At the outset, we note that the scope of judicial review of an administrative agency’s factfinding is limited. Brady v. Bd. of Review, 152 N.J. 197, 210, 704 A.2d 547 (1997); Henry v. Rahway State Prison, 81 N.J. 571, 579-80, 410 A.2d 686 (1980). An appellate court is not to decide the case as a “court of first instance” would. State v. Locurto, 157 N.J. 463, 471, 724 A.2d 234 (1999) (quoting State v. Johnson, 42 N.J. 146, 161-62, 199 A.2d 809 (1964)). This court is only to determine whether the findings made by the agency could reasonably have been reached on sufficient credible evidence present in the record. Ibid.
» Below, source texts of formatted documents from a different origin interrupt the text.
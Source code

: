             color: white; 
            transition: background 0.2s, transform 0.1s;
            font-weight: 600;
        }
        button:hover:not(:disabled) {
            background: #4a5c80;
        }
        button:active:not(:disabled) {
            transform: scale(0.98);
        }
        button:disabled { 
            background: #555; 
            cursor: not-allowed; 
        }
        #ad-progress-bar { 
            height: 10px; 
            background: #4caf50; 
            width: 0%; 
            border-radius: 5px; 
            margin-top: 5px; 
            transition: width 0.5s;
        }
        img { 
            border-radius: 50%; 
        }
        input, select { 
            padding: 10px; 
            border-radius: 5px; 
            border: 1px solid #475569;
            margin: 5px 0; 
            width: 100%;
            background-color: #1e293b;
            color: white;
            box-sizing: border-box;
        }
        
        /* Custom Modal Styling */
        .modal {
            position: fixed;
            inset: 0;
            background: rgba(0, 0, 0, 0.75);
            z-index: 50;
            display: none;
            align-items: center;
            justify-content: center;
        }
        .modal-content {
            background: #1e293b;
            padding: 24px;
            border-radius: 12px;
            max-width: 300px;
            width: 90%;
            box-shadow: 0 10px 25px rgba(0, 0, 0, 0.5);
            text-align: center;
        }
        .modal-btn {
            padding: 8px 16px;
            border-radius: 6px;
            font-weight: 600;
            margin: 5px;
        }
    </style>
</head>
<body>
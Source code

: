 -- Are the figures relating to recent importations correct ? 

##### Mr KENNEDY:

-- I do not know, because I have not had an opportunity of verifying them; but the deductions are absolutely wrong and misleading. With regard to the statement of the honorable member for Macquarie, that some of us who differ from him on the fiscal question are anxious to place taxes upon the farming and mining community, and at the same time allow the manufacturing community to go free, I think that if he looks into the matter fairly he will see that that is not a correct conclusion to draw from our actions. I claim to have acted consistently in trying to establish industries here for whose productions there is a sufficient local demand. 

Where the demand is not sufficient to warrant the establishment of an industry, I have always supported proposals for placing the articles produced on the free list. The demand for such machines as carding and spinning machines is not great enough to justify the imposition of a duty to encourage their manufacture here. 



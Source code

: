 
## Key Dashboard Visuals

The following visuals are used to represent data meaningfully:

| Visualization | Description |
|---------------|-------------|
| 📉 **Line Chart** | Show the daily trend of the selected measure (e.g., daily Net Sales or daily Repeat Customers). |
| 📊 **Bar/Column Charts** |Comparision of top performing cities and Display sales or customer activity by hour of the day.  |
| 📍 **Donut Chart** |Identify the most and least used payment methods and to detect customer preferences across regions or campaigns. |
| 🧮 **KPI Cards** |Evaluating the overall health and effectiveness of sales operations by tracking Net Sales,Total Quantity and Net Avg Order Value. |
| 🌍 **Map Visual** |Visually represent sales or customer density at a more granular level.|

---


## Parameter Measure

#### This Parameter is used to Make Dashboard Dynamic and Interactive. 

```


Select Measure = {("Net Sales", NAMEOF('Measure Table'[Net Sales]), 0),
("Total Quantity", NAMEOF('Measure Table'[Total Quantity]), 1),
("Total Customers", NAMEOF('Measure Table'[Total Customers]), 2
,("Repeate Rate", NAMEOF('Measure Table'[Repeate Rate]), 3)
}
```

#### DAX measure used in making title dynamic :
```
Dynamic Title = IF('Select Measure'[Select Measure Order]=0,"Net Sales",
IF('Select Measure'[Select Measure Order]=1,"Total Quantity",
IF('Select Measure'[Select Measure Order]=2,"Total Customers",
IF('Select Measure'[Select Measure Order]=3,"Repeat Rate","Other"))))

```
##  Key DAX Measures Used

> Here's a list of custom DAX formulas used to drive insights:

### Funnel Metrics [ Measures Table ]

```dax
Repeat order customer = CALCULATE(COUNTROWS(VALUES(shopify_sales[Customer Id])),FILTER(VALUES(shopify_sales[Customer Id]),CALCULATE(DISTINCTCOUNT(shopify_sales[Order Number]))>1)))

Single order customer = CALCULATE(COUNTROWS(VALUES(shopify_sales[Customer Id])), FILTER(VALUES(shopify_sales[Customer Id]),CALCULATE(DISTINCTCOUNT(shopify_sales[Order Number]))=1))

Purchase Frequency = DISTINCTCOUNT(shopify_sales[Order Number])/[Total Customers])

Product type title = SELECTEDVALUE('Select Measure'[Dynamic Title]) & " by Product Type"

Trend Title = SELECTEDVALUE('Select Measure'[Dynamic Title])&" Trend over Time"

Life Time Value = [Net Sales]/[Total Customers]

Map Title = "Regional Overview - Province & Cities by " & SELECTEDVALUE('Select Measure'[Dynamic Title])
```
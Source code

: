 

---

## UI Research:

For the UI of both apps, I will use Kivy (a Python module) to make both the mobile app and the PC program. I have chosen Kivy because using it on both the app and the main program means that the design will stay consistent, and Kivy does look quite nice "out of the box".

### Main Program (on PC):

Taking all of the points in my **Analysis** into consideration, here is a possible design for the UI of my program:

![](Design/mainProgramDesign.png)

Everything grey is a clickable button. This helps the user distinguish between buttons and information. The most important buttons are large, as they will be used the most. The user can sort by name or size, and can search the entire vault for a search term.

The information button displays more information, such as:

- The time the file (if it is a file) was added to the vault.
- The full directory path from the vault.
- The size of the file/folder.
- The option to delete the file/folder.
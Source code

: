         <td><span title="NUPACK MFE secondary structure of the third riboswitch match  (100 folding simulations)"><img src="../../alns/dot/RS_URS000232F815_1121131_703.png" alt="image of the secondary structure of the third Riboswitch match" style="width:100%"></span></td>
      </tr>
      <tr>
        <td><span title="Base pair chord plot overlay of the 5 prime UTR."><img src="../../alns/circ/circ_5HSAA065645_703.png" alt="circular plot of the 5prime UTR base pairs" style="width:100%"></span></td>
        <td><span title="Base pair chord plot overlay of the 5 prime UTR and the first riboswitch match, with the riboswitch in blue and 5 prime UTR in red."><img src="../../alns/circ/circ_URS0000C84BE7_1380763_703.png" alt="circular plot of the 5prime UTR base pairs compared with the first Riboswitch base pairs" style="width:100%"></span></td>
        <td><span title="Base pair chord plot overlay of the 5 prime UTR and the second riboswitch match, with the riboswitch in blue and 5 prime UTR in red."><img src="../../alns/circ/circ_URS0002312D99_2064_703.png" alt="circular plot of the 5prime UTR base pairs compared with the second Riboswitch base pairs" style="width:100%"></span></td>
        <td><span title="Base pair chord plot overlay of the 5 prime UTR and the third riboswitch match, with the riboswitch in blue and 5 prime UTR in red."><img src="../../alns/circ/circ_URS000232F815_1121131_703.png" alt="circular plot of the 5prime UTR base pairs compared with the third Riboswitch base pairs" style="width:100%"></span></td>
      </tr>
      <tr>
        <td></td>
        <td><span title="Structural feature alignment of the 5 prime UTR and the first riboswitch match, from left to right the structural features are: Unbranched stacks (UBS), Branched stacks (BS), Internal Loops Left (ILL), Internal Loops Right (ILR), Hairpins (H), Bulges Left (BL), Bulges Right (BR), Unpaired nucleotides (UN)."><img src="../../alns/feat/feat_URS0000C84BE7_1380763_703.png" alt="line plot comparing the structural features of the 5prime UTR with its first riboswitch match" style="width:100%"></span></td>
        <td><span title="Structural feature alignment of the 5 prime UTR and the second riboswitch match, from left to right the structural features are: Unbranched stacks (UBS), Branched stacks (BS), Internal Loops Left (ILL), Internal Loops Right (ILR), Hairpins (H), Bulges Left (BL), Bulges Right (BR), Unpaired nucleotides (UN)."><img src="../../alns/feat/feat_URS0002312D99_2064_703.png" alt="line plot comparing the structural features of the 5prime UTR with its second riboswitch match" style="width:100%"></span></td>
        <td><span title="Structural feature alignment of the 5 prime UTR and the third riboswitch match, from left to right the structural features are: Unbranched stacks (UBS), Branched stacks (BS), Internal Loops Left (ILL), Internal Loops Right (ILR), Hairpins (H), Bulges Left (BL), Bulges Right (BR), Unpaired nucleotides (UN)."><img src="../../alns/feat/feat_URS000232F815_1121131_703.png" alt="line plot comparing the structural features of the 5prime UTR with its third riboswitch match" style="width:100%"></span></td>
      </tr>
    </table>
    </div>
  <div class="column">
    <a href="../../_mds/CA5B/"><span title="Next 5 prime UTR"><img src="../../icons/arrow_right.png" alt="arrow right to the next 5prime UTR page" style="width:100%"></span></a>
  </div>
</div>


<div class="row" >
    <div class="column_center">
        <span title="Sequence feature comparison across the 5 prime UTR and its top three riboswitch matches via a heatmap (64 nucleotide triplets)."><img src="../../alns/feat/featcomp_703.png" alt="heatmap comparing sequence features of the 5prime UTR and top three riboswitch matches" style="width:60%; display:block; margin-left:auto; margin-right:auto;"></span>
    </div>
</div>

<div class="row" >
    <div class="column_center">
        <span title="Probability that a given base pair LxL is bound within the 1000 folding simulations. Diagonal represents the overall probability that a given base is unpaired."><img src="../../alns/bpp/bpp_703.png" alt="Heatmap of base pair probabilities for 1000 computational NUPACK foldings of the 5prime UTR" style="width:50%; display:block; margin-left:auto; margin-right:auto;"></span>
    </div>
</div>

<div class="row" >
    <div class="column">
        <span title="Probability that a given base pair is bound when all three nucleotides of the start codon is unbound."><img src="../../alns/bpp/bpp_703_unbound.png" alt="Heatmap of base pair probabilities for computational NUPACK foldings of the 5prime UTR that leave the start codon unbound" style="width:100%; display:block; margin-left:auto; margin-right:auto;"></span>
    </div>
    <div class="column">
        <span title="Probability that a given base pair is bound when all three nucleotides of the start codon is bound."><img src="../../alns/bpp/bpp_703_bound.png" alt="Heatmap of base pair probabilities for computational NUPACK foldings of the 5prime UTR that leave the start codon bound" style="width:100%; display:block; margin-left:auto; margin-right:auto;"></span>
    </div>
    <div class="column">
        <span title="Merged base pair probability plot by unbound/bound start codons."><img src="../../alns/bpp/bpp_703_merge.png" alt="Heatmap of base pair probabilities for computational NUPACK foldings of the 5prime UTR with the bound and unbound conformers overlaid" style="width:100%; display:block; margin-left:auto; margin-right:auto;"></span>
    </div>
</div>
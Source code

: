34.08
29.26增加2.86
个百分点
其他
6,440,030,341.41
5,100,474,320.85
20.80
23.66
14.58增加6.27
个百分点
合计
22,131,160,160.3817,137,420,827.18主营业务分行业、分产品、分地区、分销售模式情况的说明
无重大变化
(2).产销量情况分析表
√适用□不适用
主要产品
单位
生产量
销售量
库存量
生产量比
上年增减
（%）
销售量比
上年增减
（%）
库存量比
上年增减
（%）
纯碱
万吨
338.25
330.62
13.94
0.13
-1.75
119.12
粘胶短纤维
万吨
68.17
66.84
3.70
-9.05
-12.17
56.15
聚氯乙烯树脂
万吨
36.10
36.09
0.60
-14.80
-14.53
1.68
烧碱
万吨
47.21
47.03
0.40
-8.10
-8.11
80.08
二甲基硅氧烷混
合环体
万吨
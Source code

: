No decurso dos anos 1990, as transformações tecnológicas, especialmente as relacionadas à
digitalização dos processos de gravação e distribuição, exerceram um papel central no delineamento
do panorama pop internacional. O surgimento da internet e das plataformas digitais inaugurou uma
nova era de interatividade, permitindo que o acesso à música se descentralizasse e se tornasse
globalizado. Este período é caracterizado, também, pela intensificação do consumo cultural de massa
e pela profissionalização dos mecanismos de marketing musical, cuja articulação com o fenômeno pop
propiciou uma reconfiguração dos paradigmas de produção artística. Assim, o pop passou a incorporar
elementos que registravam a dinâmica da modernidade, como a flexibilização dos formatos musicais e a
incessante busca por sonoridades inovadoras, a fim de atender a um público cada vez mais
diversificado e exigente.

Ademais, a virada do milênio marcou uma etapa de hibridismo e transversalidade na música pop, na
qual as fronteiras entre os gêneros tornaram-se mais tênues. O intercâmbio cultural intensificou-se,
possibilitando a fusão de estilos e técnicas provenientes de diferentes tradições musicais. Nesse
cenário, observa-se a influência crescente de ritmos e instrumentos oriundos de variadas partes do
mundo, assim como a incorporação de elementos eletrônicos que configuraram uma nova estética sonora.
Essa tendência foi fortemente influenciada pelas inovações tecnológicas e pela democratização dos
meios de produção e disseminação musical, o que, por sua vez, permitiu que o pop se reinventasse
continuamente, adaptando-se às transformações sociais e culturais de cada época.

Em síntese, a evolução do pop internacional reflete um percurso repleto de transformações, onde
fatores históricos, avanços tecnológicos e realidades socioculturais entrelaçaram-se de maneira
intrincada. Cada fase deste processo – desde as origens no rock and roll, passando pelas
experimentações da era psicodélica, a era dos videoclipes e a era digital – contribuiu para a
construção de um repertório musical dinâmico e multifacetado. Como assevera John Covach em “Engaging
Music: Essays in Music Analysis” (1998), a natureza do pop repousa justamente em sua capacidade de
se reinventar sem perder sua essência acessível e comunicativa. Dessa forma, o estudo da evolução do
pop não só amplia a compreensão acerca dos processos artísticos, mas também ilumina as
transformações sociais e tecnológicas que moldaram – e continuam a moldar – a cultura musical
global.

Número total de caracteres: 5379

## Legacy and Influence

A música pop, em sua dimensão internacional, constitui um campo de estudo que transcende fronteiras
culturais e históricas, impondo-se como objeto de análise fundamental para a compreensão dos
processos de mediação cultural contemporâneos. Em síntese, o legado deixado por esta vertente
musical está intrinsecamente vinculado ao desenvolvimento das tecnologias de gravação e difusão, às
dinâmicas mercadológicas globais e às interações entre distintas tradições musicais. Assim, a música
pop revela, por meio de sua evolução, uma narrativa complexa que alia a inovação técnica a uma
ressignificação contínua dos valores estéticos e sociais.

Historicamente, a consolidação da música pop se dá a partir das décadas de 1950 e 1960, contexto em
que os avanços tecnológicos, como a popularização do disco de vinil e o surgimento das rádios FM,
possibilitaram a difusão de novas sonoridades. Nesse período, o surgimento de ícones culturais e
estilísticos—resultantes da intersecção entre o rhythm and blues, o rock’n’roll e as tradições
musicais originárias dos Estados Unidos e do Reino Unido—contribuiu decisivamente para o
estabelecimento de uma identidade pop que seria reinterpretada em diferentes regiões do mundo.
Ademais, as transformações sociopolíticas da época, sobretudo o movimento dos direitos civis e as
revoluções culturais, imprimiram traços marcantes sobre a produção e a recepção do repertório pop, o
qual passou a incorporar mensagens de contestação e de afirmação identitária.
Although certain rights and interests of prisoners in State correctional institutions have been recognized, our Supreme Court has “generally declined to recognize a liberty interest warranting due-process protection where the prisoner’s status was subject to change by authorities without any proof of misconduct.” Jenkins v. Fauver, 108 N.J. 239, 248, 528 A.2d 563 (1987) (citing Meachum v. Fano, 427 U.S. 215, 96 S.Ct. 2532, 49 L.Ed.2d 451 (1976)). In Jenkins, the Court upheld the relocation of all inmates with prior homicide convictions from the Rahway Camp, a satellite minimum-heightened security correctional facility to the main prison, where they were reclassified either “full minimum — inside only,” which was not a classification recognized by departmental standards, or “gang minimum,” a classification permitting inmates housed in the main prison to be assigned to activities or jobs on institutional grounds outside of the main facility, but within the supervisory control of corrections officials. Id. at 256, 528 A.2d 563. The DOC’s action in Jenkins was precipitated by the escape of two inmates from the Rahway Camp, and the Court concluded that the Legislature had “vested in the Commissioner broad discretionary powers to administer the Department” and “to take appropriate *249action to preserve satisfactory relationships with municipalities affected by the proximity of state penal institutions.” Id. at 252, 528 A.2d 568. Under the circumstances presented in Jenkins, the Court observed that no “useful purpose [would] have been served by an expansive hearing since the only issue to be resolved was whether the particular inmate’s record reflected a conviction for homicide.” Id. at 254, 528 A.2d 568.
In this case, appellant contends his status was affected by an unfounded suspicion that he had been a participant in an escape plan and he argues he is entitled to a due process hearing before his liberty interest can be affected. We disagree. Courts of this State have consistently held that the due process clause of the United States Constitution does not give prisoners a liberty interest in remaining free from transfer to more restricted facilities. See, e.g., Jenkins, supra, 108 N.J. at 249, 528 A.2d 563; Smith v. New Jersey Dep’t of Corrections, 346 N.J.Super. 24, 29, 786 A.2d 165 (App.Div.2001); Moore v. Dep’t of Corrections, 335 N.J.Super. 103, 109, 761 A.2d 107 (App.Div.2000); Blyther v. New Jersey Dep’t of Corrections, 322 N.J.Super. 56, 60, 730 A.2d 396 (App.Div.1999); Lorusso v. Pinchak, 305 N.J.Super. 117, 118, 701 A.2d 974 (1997).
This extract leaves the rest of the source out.